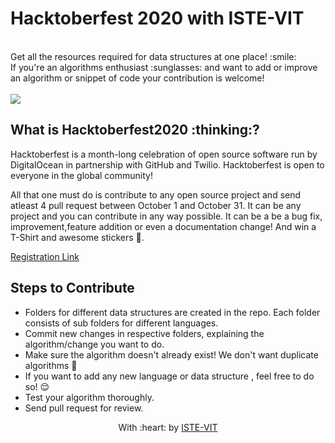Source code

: <h1>
 Hacktoberfest 2020 with ISTE-VIT
</h1>
<br> Get all the resources required for data structures at one place! :smile: 
<br>
If you're an algorithms enthusiast :sunglasses: and want to add or improve an algorithm or snippet of code your contribution is welcome! 
<br>

<br>
<img src="https://github.com/Manasvi070902/project-ideas/blob/master/Hacktober.png">

<h2>
 What is Hacktoberfest2020 :thinking:? 
</h2>
Hacktoberfest is a month-long celebration of open source software run by DigitalOcean in partnership with GitHub and Twilio. Hacktoberfest is open to everyone in the global community!

All that one must do is contribute to any open source project and send atleast 4 pull request between October 1 and October 31. It can be any project and you can contribute in any way possible. It can be a be a bug fix, improvement,feature addition  or even a documentation change! And win a T-Shirt and awesome stickers :star_struck:.


[Registration Link](https://hacktoberfest.digitalocean.com/)



## Steps to Contribute

* Folders for different data structures are created in the repo. Each folder consists of sub folders for different languages.
* Commit new changes in respective folders, explaining the algorithm/change you want to do.
* Make sure the algorithm doesn't already exist! We don't want duplicate algorithms 😬
* If you want to add any new language or data structure , feel free to do so! :relieved: 
* Test your algorithm thoroughly.
* Send pull request for review.




<p align="center">
	With :heart: by <a href="https://istevit.in/" target="_blank">ISTE-VIT</a>
</p>
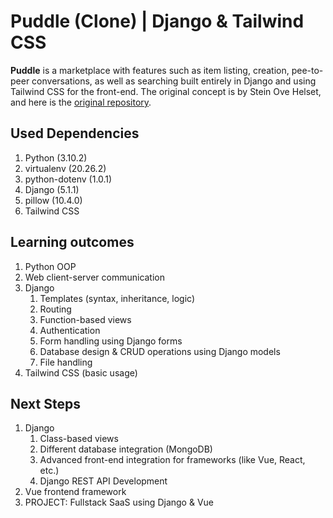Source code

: # Puddle (Clone) | Django & Tailwind CSS

**Puddle** is a marketplace with features such as item listing, creation, pee-to-peer conversations, as well as searching built entirely in Django and using Tailwind CSS for the front-end. The original concept is by Stein Ove Helset, and here is the [original repository](https://github.com/SteinOveHelset/puddle "Puddle | Django").

## Used Dependencies

1. Python (3.10.2)
2. virtualenv (20.26.2)
3. python-dotenv (1.0.1)
4. Django (5.1.1)
5. pillow (10.4.0)
6. Tailwind CSS

## Learning outcomes

1. Python OOP
2. Web client-server communication
3. Django
   1. Templates (syntax, inheritance, logic)
   2. Routing
   3. Function-based views
   4. Authentication
   5. Form handling using Django forms
   6. Database design & CRUD operations using Django models
   7. File handling
4. Tailwind CSS (basic usage)

## Next Steps

1. Django
   1. Class-based views
   2. Different database integration (MongoDB)
   3. Advanced front-end integration for frameworks (like Vue, React, etc.)
   4. Django REST API Development
2. Vue frontend framework
3. PROJECT: Fullstack SaaS using Django & Vue
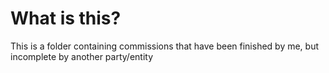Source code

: # What is this? 
This is a folder containing commissions that have been finished by me, but incomplete by another party/entity

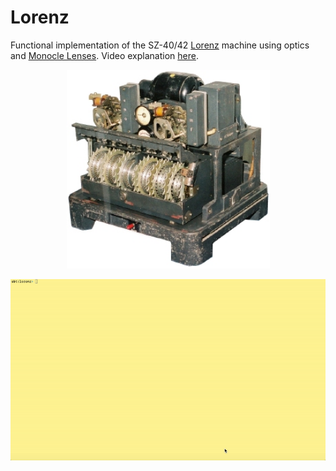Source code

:# Lorenz

Functional implementation of the SZ-40/42 [Lorenz](https://en.wikipedia.org/wiki/Lorenz_cipher) machine using optics and [Monocle Lenses](https://github.com/optics-dev/Monocle). Video explanation [here](https://www.youtube.com/watch?v=LEGLvsqTYtc).

<p align="center">
  <img width="325" src="data/lorenz.jpg">
</p>

<p align="center">
  <img width="700" src="data/demo.gif">
</p>
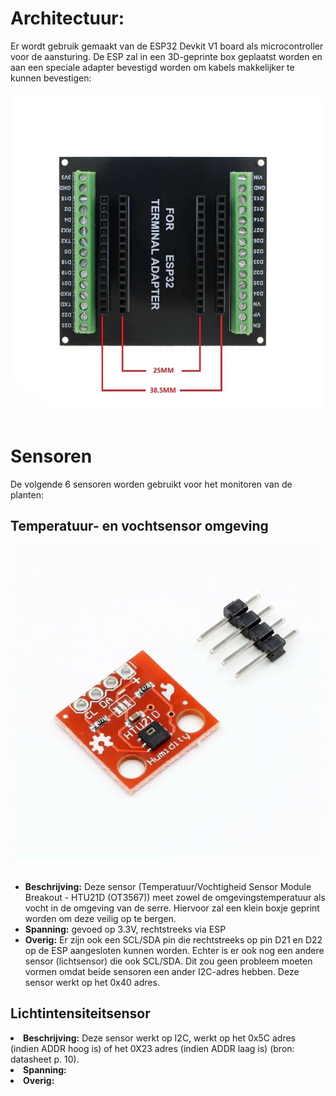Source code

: <h1>Architectuur:</h1>
Er wordt gebruik gemaakt van de ESP32 Devkit V1 board als microcontroller voor de aansturing. De ESP zal in een 3D-geprinte box geplaatst worden en aan een speciale adapter bevestigd worden om kabels makkelijker te kunnen bevestigen: 
<br></br>
<img src="./Afbeeldingen/ESP-adapter.webp"></img>
<br></br>
<h1>Sensoren</h1>
De volgende 6 sensoren worden gebruikt voor het monitoren van de planten:

<h2>Temperatuur- en vochtsensor omgeving</h2>
<img src="./Afbeeldingen/Temp-vochtsensor-omgeving.webp"></img>
<br></br>
<ul>
    <li><b>Beschrijving:</b> Deze sensor (Temperatuur/Vochtigheid Sensor Module Breakout - HTU21D (OT3567)) meet zowel de omgevingstemperatuur als vocht in de omgeving van de serre. Hiervoor zal een klein boxje geprint worden om deze veilig op te bergen. </li>
    <li><b>Spanning:</b> gevoed op 3.3V, rechtstreeks via ESP</li>
    <li><b>Overig:</b> Er zijn ook een SCL/SDA pin die rechtstreeks op pin D21 en D22 op de ESP aangesloten kunnen worden. Echter is er ook nog een andere sensor (lichtsensor) die ook SCL/SDA. Dit zou geen probleem moeten vormen omdat beide sensoren een ander I2C-adres hebben. Deze sensor werkt op het 0x40 adres. </li>
</ul>

<h2>Lichtintensiteitsensor</h2>

<li><b>Beschrijving:</b> Deze sensor werkt op I2C, werkt op het 0x5C adres (indien ADDR hoog is) of het 0X23 adres (indien ADDR laag is) (bron: datasheet p. 10).</li>
<li><b>Spanning:</b></li>
<li><b>Overig:</b></li>
</ul>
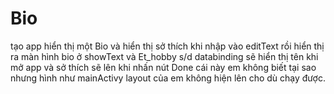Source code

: # Bio
tạo app hiển thị một Bio và hiển thị sở thích khi nhập vào editText rồi hiển thị ra màn hình bio 
ở showText và Et_hobby s/d databinding sẽ hiển thị tên khi mở app và sở thích sẽ lên khi nhấn nút Done
cái này em không biết tại sao nhưng hình như mainActivy layout của em không hiện lên cho dù chạy được.
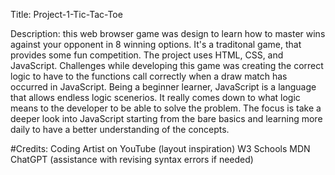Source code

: Title: Project-1-Tic-Tac-Toe

Description: this web browser game was design to learn how to master wins against your opponent in 8 winning options. It's a traditonal game, that provides some fun competition. The project uses HTML, CSS, and JavaScript. Challenges while developing this game was creating the correct logic to have to the functions call correctly when a draw match has occurred in JavaScript. Being a beginner learner, JavaScript is a language that allows endless logic scenerios. It really comes down to what logic means to the developer to be able to solve the problem. The focus is take a deeper look into JavaScript starting from the bare basics and learning more daily to have a better understanding of the concepts.

#Credits: Coding Artist on YouTube (layout inspiration)
          W3 Schools
          MDN
          ChatGPT (assistance with revising syntax errors if needed)
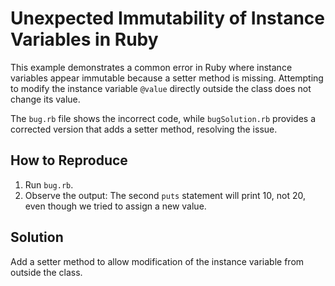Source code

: # Unexpected Immutability of Instance Variables in Ruby

This example demonstrates a common error in Ruby where instance variables appear immutable because a setter method is missing.  Attempting to modify the instance variable `@value` directly outside the class does not change its value.

The `bug.rb` file shows the incorrect code, while `bugSolution.rb` provides a corrected version that adds a setter method, resolving the issue.

## How to Reproduce
1. Run `bug.rb`.
2. Observe the output: The second `puts` statement will print 10, not 20, even though we tried to assign a new value.

## Solution
Add a setter method to allow modification of the instance variable from outside the class.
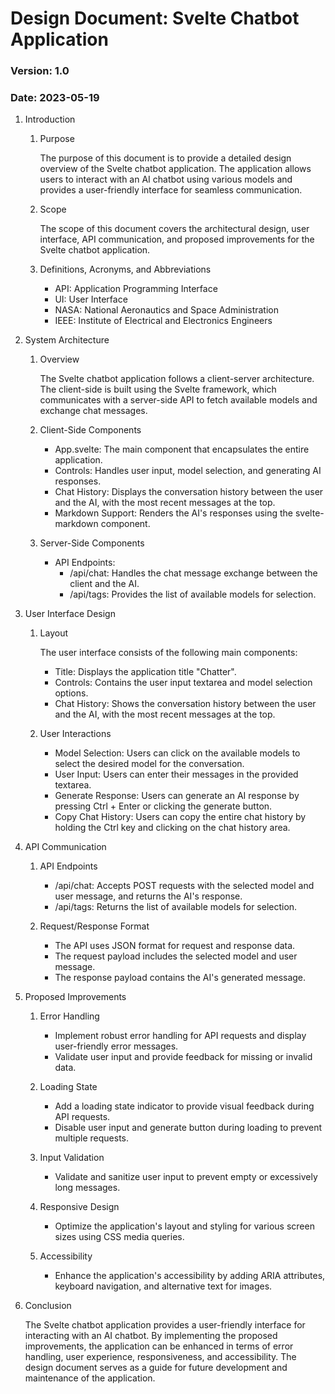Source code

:# Design Document: Svelte Chatbot Application

### Version: 1.0
### Date: 2023-05-19

1. Introduction
   
   1. Purpose
       
      The purpose of this document is to provide a detailed design overview of the Svelte chatbot application. The application allows users to interact with an AI chatbot using various models and provides a user-friendly interface for seamless communication.

   1. Scope
      
      The scope of this document covers the architectural design, user interface, API communication, and proposed improvements for the Svelte chatbot application.

   1. Definitions, Acronyms, and Abbreviations

       - API: Application Programming Interface
       - UI: User Interface
       - NASA: National Aeronautics and Space Administration
       - IEEE: Institute of Electrical and Electronics Engineers

2. System Architecture
   
   1. Overview
      
      The Svelte chatbot application follows a client-server architecture. The client-side is built using the Svelte framework, which communicates with a server-side API to fetch available models and exchange chat messages.

   1. Client-Side Components
      
      - App.svelte: The main component that encapsulates the entire application.
      - Controls: Handles user input, model selection, and generating AI responses.
      - Chat History: Displays the conversation history between the user and the AI, with the most recent messages at the top.
      - Markdown Support: Renders the AI's responses using the svelte-markdown component.

   1. Server-Side Components
      
      - API Endpoints:
         - /api/chat: Handles the chat message exchange between the client and the AI.
         - /api/tags: Provides the list of available models for selection.

3. User Interface Design
   
   1. Layout
      
      The user interface consists of the following main components:
      
      - Title: Displays the application title "Chatter".
      - Controls: Contains the user input textarea and model selection options.
      - Chat History: Shows the conversation history between the user and the AI, with the most recent messages at the top.

   1. User Interactions

      - Model Selection: Users can click on the available models to select the desired model for the conversation.
      - User Input: Users can enter their messages in the provided textarea.
      - Generate Response: Users can generate an AI response by pressing Ctrl + Enter or clicking the generate button.
      - Copy Chat History: Users can copy the entire chat history by holding the Ctrl key and clicking on the chat history area.

4. API Communication
   
   1. API Endpoints
      
      - /api/chat: Accepts POST requests with the selected model and user message, and returns the AI's response.
      - /api/tags: Returns the list of available models for selection.

   1. Request/Response Format
      
      - The API uses JSON format for request and response data.
      - The request payload includes the selected model and user message.
      - The response payload contains the AI's generated message.

5. Proposed Improvements
   
   1. Error Handling
      
      - Implement robust error handling for API requests and display user-friendly error messages.
      - Validate user input and provide feedback for missing or invalid data.

   1. Loading State
      
      - Add a loading state indicator to provide visual feedback during API requests.
      - Disable user input and generate button during loading to prevent multiple requests.

   1. Input Validation
      
      - Validate and sanitize user input to prevent empty or excessively long messages.

   1. Responsive Design
      
      - Optimize the application's layout and styling for various screen sizes using CSS media queries.

   1. Accessibility
      
      - Enhance the application's accessibility by adding ARIA attributes, keyboard navigation, and alternative text for images.

6. Conclusion
   
   The Svelte chatbot application provides a user-friendly interface for interacting with an AI chatbot. By implementing the proposed improvements, the application can be enhanced in terms of error handling, user experience, responsiveness, and accessibility. The design document serves as a guide for future development and maintenance of the application.
   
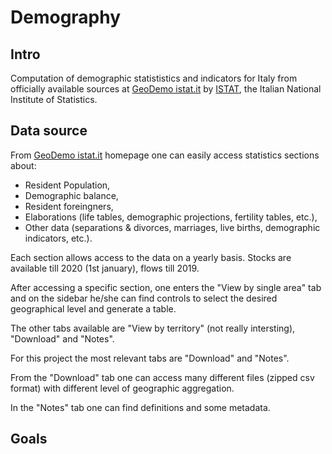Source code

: # Demography

## Intro

Computation of demographic statististics and indicators for Italy from officially available sources at [GeoDemo istat.it](http://demo.istat.it/index_e.html) by  [ISTAT](https://www.istat.it/en/), the Italian National Institute of Statistics.

## Data source


From [GeoDemo istat.it](http://demo.istat.it/index_e.html) homepage one can easily access statistics sections about:

- Resident Population,
- Demographic balance,
- Resident foreingners,
- Elaborations (life tables, demographic projections, fertility tables, etc.),
- Other data (separations & divorces, marriages, live births, demographic indicators, etc.).


Each section allows access to the data on a yearly basis. Stocks are available till 2020 (1st january), flows till 2019.

After accessing a specific section, one enters the "View by single area" tab and on the sidebar he/she can find controls to select the desired geographical level and generate a table. 

The other tabs available are "View by territory" (not really intersting), "Download" and "Notes". 

For this project the most relevant tabs are "Download" and "Notes". 

From the "Download" tab one can access many different files (zipped csv format) with different level of geographic aggregation. 

In the "Notes" tab one can find definitions and some metadata.

## Goals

===============

#### Task instructions:
Print the data above verbatim from the first line through the line holding "## Steps to Contribute", leaving every picture out.

#### Response:
Source code

: <h1>
 Hacktoberfest 2020 with ISTE-VIT
</h1>
<br> Get all the resources required for data structures at one place! :smile: 
<br>
If you're an algorithms enthusiast :sunglasses: and want to add or improve an algorithm or snippet of code your contribution is welcome! 
<br>

<br>
<img src="https://github.com/Manasvi070902/project-ideas/blob/master/Hacktober.png">

<h2>
 What is Hacktoberfest2020 :thinking:? 
</h2>
Hacktoberfest is a month-long celebration of open source software run by DigitalOcean in partnership with GitHub and Twilio. Hacktoberfest is open to everyone in the global community!

All that one must do is contribute to any open source project and send atleast 4 pull request between October 1 and October 31. It can be any project and you can contribute in any way possible. It can be a be a bug fix, improvement,feature addition  or even a documentation change! And win a T-Shirt and awesome stickers :star_struck:.


[Registration Link](https://hacktoberfest.digitalocean.com/)



## Steps to Contribute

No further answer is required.